Science under attack
"Scientists need to recognize the potency of the threat this philosophy represents to the long-cherished independence of US science."[...] Baltimore [Nobel laureate, outgoing president of the California Institute of Technology, president-elect of the AAAS, and arguably the most eminent voice in all of American science] warned that the doctrine opens the way for "an exertion of executive hegemony over science". He called on researchers to "fight for a very different doctrine" under which "the executive's role is to defend intellectual freedom". [...] In its five years in office, the Bush administration has sought to exert tighter control of the branches of government where scientists work. This applies [...] to places such as the National Institutes of Health and NASA, where intramural researchers are used to the freedom of expression enjoyed by their university colleagues.
US scientists fight political meddling
In recent weeks, several researchers have gone public with charges that their government minders censored or otherwise manipulated their findings [...]
- In October 2004, a NASA press officer was reportedly pressured by her boss to delay a news conference on ozone and air pollution until after the presidential election the following month.
- A University of Colorado sea-ice expert argues that NASA last autumn watered down a university press release to remove mention of accelerating sea-ice decline. NASA is re-evaluating its media policies.
- Scientists at the National Oceanic and Atmospheric Administration have protested at the agency's public position that denies any links between hurricanes and global warming. The administration recently updated its website to acknowledge that some researchers see a connection.
On related news, do you remember how, just before the elections, Bush promised that we were going to Mars, and how he was going to increase NASA's budget?

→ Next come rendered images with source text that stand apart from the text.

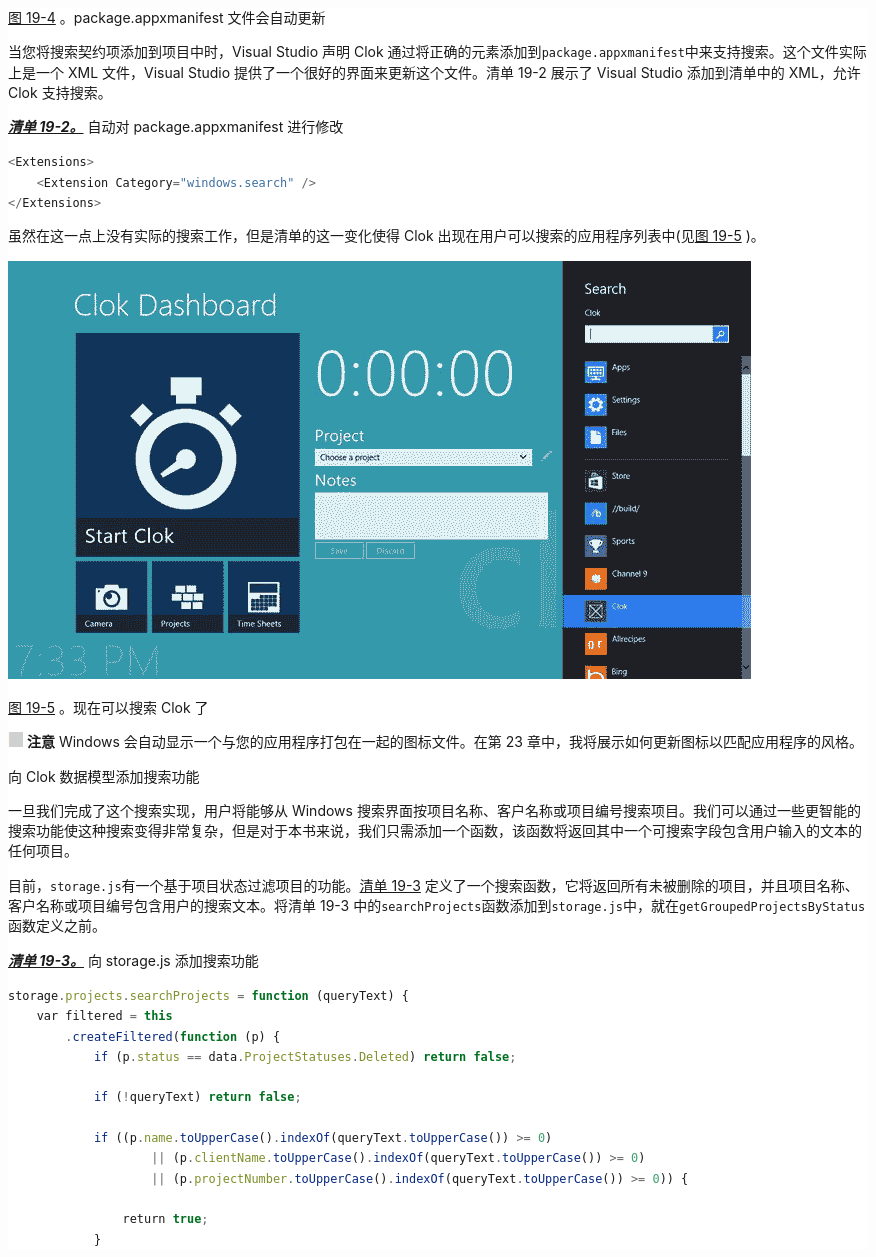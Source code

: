 [图 19-4](#_Fig4) 。package.appxmanifest 文件会自动更新

当您将搜索契约项添加到项目中时，Visual Studio 声明 Clok 通过将正确的元素添加到`package.appxmanifest`中来支持搜索。这个文件实际上是一个 XML 文件，Visual Studio 提供了一个很好的界面来更新这个文件。清单 19-2 展示了 Visual Studio 添加到清单中的 XML，允许 Clok 支持搜索。

[***清单 19-2。***](#_list2) 自动对 package.appxmanifest 进行修改

```js
<Extensions>
    <Extension Category="windows.search" />
</Extensions>
```

虽然在这一点上没有实际的搜索工作，但是清单的这一变化使得 Clok 出现在用户可以搜索的应用程序列表中(见[图 19-5](#Fig5) )。

![9781430257790_Fig19-05.jpg](img/9781430257790_Fig19-05.jpg)

[图 19-5](#_Fig5) 。现在可以搜索 Clok 了

![image](img/sq.jpg) **注意** Windows 会自动显示一个与您的应用程序打包在一起的图标文件。在第 23 章中，我将展示如何更新图标以匹配应用程序的风格。

向 Clok 数据模型添加搜索功能

一旦我们完成了这个搜索实现，用户将能够从 Windows 搜索界面按项目名称、客户名称或项目编号搜索项目。我们可以通过一些更智能的搜索功能使这种搜索变得非常复杂，但是对于本书来说，我们只需添加一个函数，该函数将返回其中一个可搜索字段包含用户输入的文本的任何项目。

目前，`storage.js`有一个基于项目状态过滤项目的功能。[清单 19-3](#list3) 定义了一个搜索函数，它将返回所有未被删除的项目，并且项目名称、客户名称或项目编号包含用户的搜索文本。将清单 19-3 中的`searchProjects`函数添加到`storage.js`中，就在`getGroupedProjectsByStatus`函数定义之前。

[***清单 19-3。***](#_list3) 向 storage.js 添加搜索功能

```js
storage.projects.searchProjects = function (queryText) {
    var filtered = this
        .createFiltered(function (p) {
            if (p.status == data.ProjectStatuses.Deleted) return false;

            if (!queryText) return false;

            if ((p.name.toUpperCase().indexOf(queryText.toUpperCase()) >= 0)
                    || (p.clientName.toUpperCase().indexOf(queryText.toUpperCase()) >= 0)
                    || (p.projectNumber.toUpperCase().indexOf(queryText.toUpperCase()) >= 0)) {

                return true;
            }

```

US space scientists rage over axed projects
Proposed cuts to NASA's science budget have unleashed a storm of anger from US astronomers and planetary researchers, who say the reductions would cause irreparable harm and drive young people from the field. [...] Planetary scientist Alan Boss of the Carnegie Institution of Washington says the cuts would devastate US space science just as physics was jolted when the Superconducting Super Collider was cancelled in 1993, after $2 billion had been spent on it. "High energy physics never quite recovered from that."
God save us.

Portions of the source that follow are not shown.